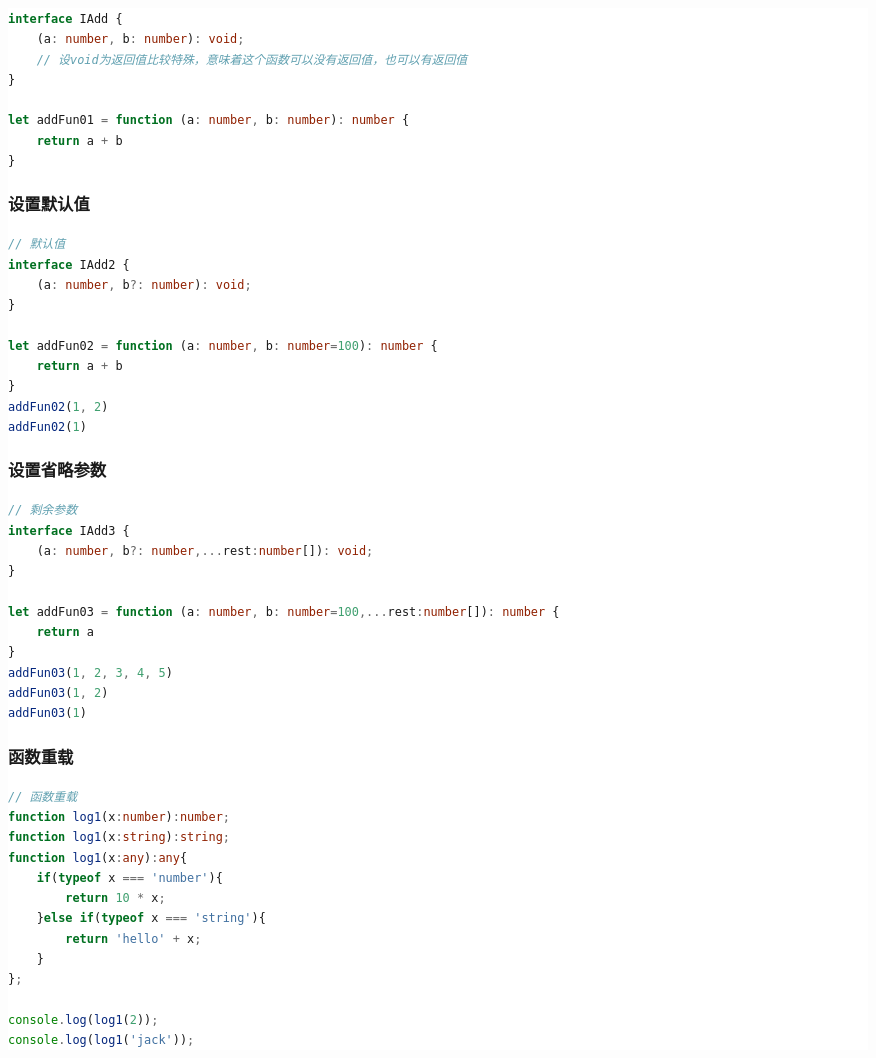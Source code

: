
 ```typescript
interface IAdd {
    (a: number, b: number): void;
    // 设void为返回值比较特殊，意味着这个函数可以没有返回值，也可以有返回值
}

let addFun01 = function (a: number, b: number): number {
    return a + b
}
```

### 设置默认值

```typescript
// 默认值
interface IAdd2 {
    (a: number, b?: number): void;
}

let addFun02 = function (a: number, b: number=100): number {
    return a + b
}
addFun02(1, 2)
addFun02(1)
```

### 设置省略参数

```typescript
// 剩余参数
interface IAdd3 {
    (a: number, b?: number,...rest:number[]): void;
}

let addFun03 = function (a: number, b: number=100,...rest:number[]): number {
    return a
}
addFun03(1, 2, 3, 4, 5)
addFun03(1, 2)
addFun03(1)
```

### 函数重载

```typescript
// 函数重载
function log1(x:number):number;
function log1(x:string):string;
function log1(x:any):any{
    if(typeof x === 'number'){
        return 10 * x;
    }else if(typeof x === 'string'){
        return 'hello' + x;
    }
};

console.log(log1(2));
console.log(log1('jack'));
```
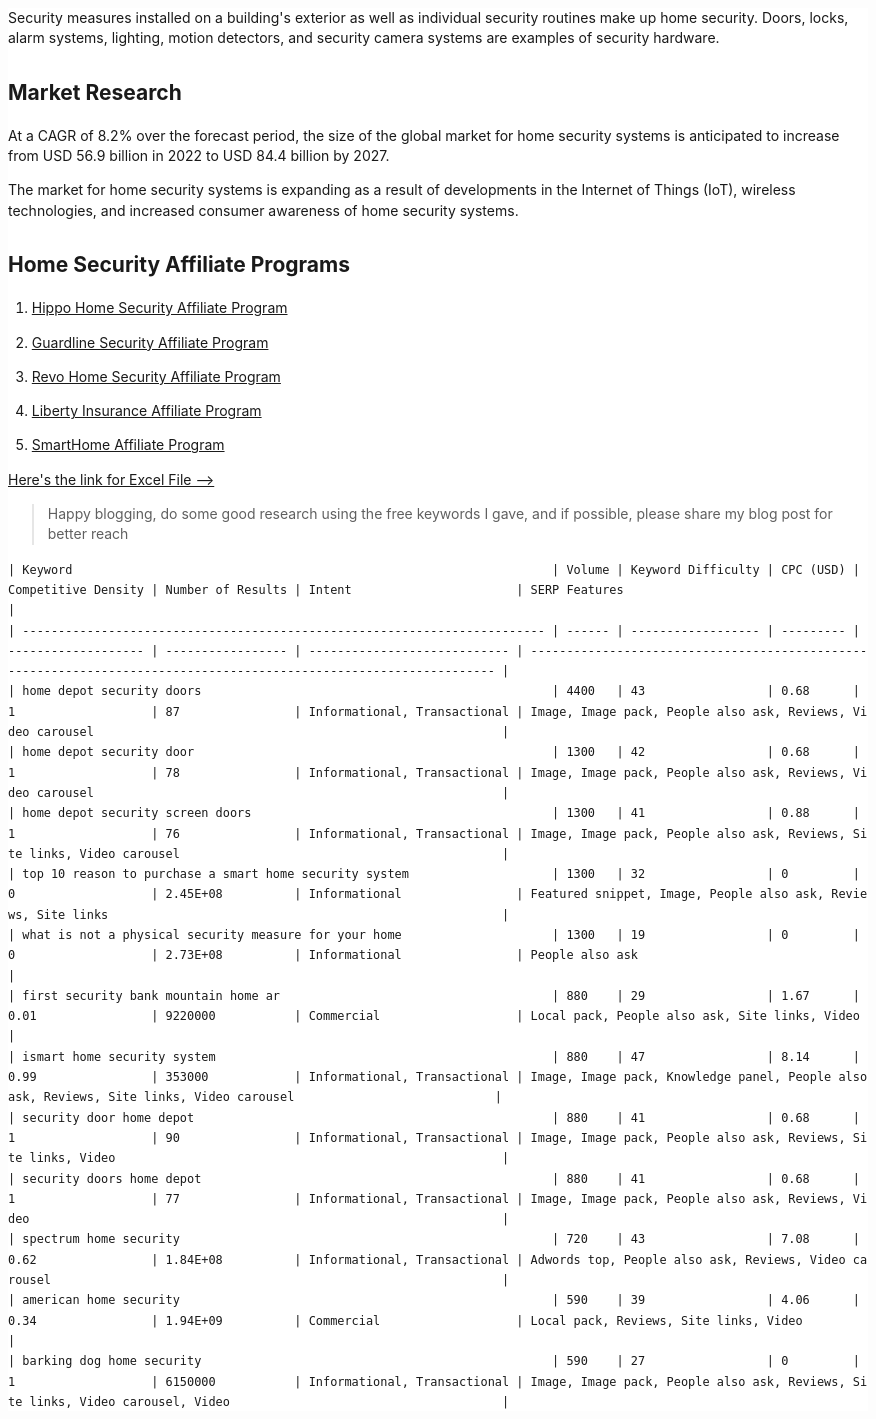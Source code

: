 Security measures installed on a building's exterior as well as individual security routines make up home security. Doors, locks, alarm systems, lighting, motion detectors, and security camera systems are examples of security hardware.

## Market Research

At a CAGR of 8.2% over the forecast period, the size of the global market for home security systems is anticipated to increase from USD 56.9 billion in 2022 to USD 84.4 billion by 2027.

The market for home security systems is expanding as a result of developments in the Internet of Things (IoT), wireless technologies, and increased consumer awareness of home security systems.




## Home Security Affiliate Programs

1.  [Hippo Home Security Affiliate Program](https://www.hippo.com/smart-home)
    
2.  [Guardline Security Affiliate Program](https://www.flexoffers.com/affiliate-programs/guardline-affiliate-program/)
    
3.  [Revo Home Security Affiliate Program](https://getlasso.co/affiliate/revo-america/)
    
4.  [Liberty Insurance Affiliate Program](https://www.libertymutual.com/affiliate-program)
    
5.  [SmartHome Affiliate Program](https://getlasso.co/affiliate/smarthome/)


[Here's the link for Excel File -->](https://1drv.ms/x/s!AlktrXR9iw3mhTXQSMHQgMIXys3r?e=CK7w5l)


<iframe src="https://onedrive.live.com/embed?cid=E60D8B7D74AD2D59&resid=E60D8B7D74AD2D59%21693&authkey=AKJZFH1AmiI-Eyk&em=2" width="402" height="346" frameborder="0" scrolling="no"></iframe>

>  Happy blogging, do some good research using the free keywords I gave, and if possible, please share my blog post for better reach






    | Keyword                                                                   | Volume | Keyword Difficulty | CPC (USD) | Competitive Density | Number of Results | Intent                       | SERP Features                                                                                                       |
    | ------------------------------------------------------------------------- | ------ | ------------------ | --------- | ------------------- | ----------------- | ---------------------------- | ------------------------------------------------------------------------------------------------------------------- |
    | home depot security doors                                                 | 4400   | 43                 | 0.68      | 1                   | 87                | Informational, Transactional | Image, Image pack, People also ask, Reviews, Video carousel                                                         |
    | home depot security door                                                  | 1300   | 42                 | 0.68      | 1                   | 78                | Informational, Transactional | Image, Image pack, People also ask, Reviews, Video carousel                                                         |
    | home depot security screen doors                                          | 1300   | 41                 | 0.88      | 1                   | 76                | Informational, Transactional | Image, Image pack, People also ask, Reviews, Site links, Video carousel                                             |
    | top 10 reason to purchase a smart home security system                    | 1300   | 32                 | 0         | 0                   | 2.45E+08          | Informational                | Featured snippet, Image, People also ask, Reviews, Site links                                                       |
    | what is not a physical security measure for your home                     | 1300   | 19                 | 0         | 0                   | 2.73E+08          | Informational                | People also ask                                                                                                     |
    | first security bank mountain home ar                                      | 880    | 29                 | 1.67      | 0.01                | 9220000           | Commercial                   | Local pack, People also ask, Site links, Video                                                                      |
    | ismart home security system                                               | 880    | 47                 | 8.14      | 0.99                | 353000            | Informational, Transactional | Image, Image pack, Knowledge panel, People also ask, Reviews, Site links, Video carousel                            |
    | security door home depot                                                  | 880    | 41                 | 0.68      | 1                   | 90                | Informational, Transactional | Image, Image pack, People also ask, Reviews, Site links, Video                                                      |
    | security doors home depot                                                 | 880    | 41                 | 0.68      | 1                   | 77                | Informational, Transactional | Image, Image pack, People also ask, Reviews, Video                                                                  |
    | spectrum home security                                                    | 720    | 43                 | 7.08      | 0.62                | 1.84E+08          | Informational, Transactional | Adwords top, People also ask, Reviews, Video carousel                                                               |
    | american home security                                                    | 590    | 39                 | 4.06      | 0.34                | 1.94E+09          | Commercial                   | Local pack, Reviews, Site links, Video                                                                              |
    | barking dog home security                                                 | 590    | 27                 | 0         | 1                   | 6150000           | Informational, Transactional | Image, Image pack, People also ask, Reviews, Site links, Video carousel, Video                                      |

--

→ **Aim of the exercise**
Could the data above be returned in full, exactly, with every image left out?

→ **Task solution**
Source code

:
 ```typescript
interface IAdd {
    (a: number, b: number): void;
    // 设void为返回值比较特殊，意味着这个函数可以没有返回值，也可以有返回值
}

let addFun01 = function (a: number, b: number): number {
    return a + b
}
```

### 设置默认值

```typescript
// 默认值
interface IAdd2 {
    (a: number, b?: number): void;
}

let addFun02 = function (a: number, b: number=100): number {
    return a + b
}
addFun02(1, 2)
addFun02(1)
```

### 设置省略参数

```typescript
// 剩余参数
interface IAdd3 {
    (a: number, b?: number,...rest:number[]): void;
}

let addFun03 = function (a: number, b: number=100,...rest:number[]): number {
    return a
}
addFun03(1, 2, 3, 4, 5)
addFun03(1, 2)
addFun03(1)
```

### 函数重载

```typescript
// 函数重载
function log1(x:number):number;
function log1(x:string):string;
function log1(x:any):any{
    if(typeof x === 'number'){
        return 10 * x;
    }else if(typeof x === 'string'){
        return 'hello' + x;
    }
};

console.log(log1(2));
console.log(log1('jack'));
```
Source code

: Security measures installed on a building's exterior as well as individual security routines make up home security. Doors, locks, alarm systems, lighting, motion detectors, and security camera systems are examples of security hardware.

## Market Research

At a CAGR of 8.2% over the forecast period, the size of the global market for home security systems is anticipated to increase from USD 56.9 billion in 2022 to USD 84.4 billion by 2027.

The market for home security systems is expanding as a result of developments in the Internet of Things (IoT), wireless technologies, and increased consumer awareness of home security systems.




## Home Security Affiliate Programs

1.  [Hippo Home Security Affiliate Program](https://www.hippo.com/smart-home)
    
2.  [Guardline Security Affiliate Program](https://www.flexoffers.com/affiliate-programs/guardline-affiliate-program/)
    
3.  [Revo Home Security Affiliate Program](https://getlasso.co/affiliate/revo-america/)
    
4.  [Liberty Insurance Affiliate Program](https://www.libertymutual.com/affiliate-program)
    
5.  [SmartHome Affiliate Program](https://getlasso.co/affiliate/smarthome/)


[Here's the link for Excel File -->](https://1drv.ms/x/s!AlktrXR9iw3mhTXQSMHQgMIXys3r?e=CK7w5l)


<iframe src="https://onedrive.live.com/embed?cid=E60D8B7D74AD2D59&resid=E60D8B7D74AD2D59%21693&authkey=AKJZFH1AmiI-Eyk&em=2" width="402" height="346" frameborder="0" scrolling="no"></iframe>

>  Happy blogging, do some good research using the free keywords I gave, and if possible, please share my blog post for better reach






    | Keyword                                                                   | Volume | Keyword Difficulty | CPC (USD) | Competitive Density | Number of Results | Intent                       | SERP Features                                                                                                       |
    | ------------------------------------------------------------------------- | ------ | ------------------ | --------- | ------------------- | ----------------- | ---------------------------- | ------------------------------------------------------------------------------------------------------------------- |
    | home depot security doors                                                 | 4400   | 43                 | 0.68      | 1                   | 87                | Informational, Transactional | Image, Image pack, People also ask, Reviews, Video carousel                                                         |
    | home depot security door                                                  | 1300   | 42                 | 0.68      | 1                   | 78                | Informational, Transactional | Image, Image pack, People also ask, Reviews, Video carousel                                                         |
    | home depot security screen doors                                          | 1300   | 41                 | 0.88      | 1                   | 76                | Informational, Transactional | Image, Image pack, People also ask, Reviews, Site links, Video carousel                                             |
    | top 10 reason to purchase a smart home security system                    | 1300   | 32                 | 0         | 0                   | 2.45E+08          | Informational                | Featured snippet, Image, People also ask, Reviews, Site links                                                       |
    | what is not a physical security measure for your home                     | 1300   | 19                 | 0         | 0                   | 2.73E+08          | Informational                | People also ask                                                                                                     |
    | first security bank mountain home ar                                      | 880    | 29                 | 1.67      | 0.01                | 9220000           | Commercial                   | Local pack, People also ask, Site links, Video                                                                      |
    | ismart home security system                                               | 880    | 47                 | 8.14      | 0.99                | 353000            | Informational, Transactional | Image, Image pack, Knowledge panel, People also ask, Reviews, Site links, Video carousel                            |
    | security door home depot                                                  | 880    | 41                 | 0.68      | 1                   | 90                | Informational, Transactional | Image, Image pack, People also ask, Reviews, Site links, Video                                                      |
    | security doors home depot                                                 | 880    | 41                 | 0.68      | 1                   | 77                | Informational, Transactional | Image, Image pack, People also ask, Reviews, Video                                                                  |
    | spectrum home security                                                    | 720    | 43                 | 7.08      | 0.62                | 1.84E+08          | Informational, Transactional | Adwords top, People also ask, Reviews, Video carousel                                                               |
    | american home security                                                    | 590    | 39                 | 4.06      | 0.34                | 1.94E+09          | Commercial                   | Local pack, Reviews, Site links, Video                                                                              |
    | barking dog home security                                                 | 590    | 27                 | 0         | 1                   | 6150000           | Informational, Transactional | Image, Image pack, People also ask, Reviews, Site links, Video carousel, Video                                      |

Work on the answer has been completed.